2025 AIChE Annual Meeting

(200f) Leveraging Automation and in-Silico Modeling to Develop Predictive Solubility Workflow for Pharmaceutical Applications

Authors

Fateme Molajafari, Texas Tech University
C Benjamin Renner, Massachusetts Institute of Technology
Neda Nazemifard, University of Alberta
Charles Papageorgiou, Takeda Pharmaceuticals International Co.
Accurate solubility model is foundational for many chemical and pharmaceutical process development. Crystallization processes play a critical role in active pharmaceutical ingredient (API) Development, which utilizes change in solubility of solutes with methods such as cooling, antisolvent, addition, evaporation, or reactive precipitation. With fundamental understanding of API solubility, optimal impurity rejection process can be designed to increase purity and potency of the drug, as well as ideal particle engineering can tailor physical properties to control uniformity of particle size distribution and dissolution rate for better absorption and dose linearity.

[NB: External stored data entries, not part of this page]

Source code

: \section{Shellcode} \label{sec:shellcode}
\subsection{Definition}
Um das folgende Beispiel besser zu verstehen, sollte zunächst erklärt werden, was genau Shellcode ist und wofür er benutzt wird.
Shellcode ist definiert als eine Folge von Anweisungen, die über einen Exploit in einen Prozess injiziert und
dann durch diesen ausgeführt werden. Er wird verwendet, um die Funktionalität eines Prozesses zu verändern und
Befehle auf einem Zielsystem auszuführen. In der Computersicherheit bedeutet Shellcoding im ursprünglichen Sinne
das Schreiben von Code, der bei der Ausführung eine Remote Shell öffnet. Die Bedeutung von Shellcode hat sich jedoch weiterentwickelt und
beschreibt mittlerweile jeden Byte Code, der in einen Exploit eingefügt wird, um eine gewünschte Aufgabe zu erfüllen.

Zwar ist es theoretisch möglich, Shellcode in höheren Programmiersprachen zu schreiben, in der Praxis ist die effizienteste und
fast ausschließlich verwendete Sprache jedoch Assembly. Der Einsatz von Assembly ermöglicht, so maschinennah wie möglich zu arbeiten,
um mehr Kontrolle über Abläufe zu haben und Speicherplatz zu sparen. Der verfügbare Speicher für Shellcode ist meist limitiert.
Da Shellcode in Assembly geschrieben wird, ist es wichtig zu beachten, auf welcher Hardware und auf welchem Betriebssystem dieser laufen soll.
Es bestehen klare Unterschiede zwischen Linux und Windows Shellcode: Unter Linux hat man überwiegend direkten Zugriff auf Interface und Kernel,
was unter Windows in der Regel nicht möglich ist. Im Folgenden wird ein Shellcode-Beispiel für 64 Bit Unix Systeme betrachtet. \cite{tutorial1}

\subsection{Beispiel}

Over the past decades, synthetic molecule pharmaceuticals have continuously expanded and advanced, resulting in discovery market size expected to hit more than 100 billion USD by 2030. Along with the growth, synthetic molecule drugs became dramatically complex and heavier in molecule weight. Therefore, demands to obtain properties of APIs in an accelerated manner have increased, while difficulty of predicting properties have also increased.

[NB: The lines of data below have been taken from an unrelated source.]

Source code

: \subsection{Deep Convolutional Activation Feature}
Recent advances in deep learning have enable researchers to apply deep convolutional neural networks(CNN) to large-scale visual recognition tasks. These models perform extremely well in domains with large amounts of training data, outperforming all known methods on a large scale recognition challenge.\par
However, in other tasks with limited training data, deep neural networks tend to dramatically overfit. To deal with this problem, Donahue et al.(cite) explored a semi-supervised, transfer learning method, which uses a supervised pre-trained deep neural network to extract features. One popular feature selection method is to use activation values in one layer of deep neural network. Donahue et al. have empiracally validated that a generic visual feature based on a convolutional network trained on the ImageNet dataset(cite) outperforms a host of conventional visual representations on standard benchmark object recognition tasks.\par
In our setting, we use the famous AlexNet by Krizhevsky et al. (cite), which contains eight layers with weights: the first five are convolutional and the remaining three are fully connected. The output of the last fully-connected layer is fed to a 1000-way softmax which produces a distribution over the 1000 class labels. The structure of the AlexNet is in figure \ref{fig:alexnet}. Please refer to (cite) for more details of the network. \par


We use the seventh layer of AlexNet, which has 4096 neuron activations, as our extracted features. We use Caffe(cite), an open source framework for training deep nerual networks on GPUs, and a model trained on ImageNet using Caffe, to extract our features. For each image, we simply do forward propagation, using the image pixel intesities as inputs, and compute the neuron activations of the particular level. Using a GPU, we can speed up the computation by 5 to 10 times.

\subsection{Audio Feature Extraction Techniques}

To accommodate needs and accelerated pharmaceutical development at Takeda’s pipeline drugs, we developed predictive solubility workflows, leveraging in-silico models and automated high-throughput experimentation (HTE) platforms. Starting from generations of feasible solvents and anti-solvents lists with in-silico models, automated HTE measurement is followed to determine a broad range of solvents, quantifying precise solubility by high-performance liquid chromatography. The data collected is fed to refine the model prediction and expand prediction to produce solubility curves. With continuous feedback between model and automated HTE platform, broader parameter space including various temperatures and binary/tertiary solvent sets are explored, providing information about thermal and synergistic solvation effect. Then, we validate the solubility with bespoke experimentation, ensuring accurate measurement for further development in scale up and formulation. The proposed workflow shown in the study demonstrates an efficient and systematic approach toward development of accurate and validated solubility models, accelerating development of synthetic molecule drugs.